Our judicial review – the first in the UK – took place in July and the wait for a verdict is almost over. This Thursday 13th October at 10 am at the High Court (Strand), we will find out just what Mr Justice Ousely has to say about library closures in Brent in a ruling that could affect local councils across the country.
Just a few weeks ago, our compadres in Gloucestershire and Somerset had their own Judical Review, and we expect others to follow.
At the hearing on 19 and 20 July John Halford of Bindmans LLP, Helen Mountfield QC, Gerry Facenna and Edward Craven argued that the council adopted a fundamentally flawed and unlawful approach to the objective of making savings, ignoring all alternatives and their duties under Equalities legislation.
Brent Council decided on April 11th 2011 to close 6 (50%) of its libraries despite massive opposition (82%). Meanwhile a single £3 million mega-library is under construction at Wembley Stadium.

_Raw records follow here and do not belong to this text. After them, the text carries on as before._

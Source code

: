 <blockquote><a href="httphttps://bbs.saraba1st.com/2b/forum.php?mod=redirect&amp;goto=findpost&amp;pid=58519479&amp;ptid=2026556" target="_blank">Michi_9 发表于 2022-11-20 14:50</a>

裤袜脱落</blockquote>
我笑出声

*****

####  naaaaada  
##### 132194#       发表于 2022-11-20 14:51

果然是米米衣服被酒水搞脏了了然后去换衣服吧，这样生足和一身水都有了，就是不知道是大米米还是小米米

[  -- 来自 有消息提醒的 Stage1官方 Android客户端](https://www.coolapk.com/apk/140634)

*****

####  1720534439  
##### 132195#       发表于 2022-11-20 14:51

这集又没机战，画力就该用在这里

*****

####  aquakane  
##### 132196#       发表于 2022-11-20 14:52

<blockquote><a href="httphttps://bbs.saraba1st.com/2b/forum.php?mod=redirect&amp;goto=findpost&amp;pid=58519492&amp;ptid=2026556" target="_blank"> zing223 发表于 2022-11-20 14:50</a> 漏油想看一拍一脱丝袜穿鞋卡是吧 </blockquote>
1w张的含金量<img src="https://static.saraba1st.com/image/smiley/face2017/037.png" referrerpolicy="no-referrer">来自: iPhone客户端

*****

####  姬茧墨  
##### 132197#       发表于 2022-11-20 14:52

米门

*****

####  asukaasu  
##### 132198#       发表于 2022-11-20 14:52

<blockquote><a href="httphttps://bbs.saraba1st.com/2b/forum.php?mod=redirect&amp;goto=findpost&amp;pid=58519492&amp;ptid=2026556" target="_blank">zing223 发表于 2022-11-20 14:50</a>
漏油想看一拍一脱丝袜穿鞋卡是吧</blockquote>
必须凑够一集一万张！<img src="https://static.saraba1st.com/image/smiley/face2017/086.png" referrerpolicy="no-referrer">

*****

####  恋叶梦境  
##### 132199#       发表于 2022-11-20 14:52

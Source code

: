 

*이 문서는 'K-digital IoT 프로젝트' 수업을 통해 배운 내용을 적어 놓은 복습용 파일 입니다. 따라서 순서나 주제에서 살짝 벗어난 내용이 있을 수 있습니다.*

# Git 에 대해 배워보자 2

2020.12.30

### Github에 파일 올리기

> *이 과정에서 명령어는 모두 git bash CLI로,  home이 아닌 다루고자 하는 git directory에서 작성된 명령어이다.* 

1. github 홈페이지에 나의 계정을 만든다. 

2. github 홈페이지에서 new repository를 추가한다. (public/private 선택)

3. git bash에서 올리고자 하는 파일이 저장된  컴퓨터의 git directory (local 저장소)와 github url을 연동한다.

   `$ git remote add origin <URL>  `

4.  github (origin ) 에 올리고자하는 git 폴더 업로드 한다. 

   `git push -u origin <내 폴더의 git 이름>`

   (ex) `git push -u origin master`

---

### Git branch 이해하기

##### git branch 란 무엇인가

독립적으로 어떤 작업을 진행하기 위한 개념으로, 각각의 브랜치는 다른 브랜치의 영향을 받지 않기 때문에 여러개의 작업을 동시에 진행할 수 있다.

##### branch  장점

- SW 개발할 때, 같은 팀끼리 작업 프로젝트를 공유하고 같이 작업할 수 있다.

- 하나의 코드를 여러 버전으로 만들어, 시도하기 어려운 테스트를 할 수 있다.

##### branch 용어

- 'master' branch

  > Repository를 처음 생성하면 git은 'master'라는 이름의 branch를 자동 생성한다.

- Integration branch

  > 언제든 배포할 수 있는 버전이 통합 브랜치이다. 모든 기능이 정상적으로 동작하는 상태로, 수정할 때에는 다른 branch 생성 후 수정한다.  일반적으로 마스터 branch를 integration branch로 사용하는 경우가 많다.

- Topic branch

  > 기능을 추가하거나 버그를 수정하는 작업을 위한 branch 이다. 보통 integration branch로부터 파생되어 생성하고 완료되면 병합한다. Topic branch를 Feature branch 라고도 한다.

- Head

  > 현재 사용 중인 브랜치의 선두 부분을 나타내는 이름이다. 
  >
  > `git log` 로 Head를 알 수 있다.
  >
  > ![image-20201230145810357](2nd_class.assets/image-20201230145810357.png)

These are libraries that are well-used, far from defunct and necessary for community cohesion in areas devoid of other public services. Nor is it a case of budgetary pressures, as the council can clearly afford the relatively small sum necessary. The loss of 6 local libraries will not improve the service for users, who have been told to “get on a bus” and “buy books in Tesco”.
Brent SOS Libraries is also seeking a separate public enquiry by the DCMS under the Museums and Libraries Act 1964. The council’s proposals will leave the borough with just 6 libraries, 3 of which require major upgrade/rebuilding. This does not constitute a “comprehensive” library service.
The DCMS has met with Brent Council, but has yet to speak with campaigners or reveal the outcome of this meeting.
Whatever the outcome, we want the Council to reconsider its approach and work with Brent residents to provide a comprehensive local library service.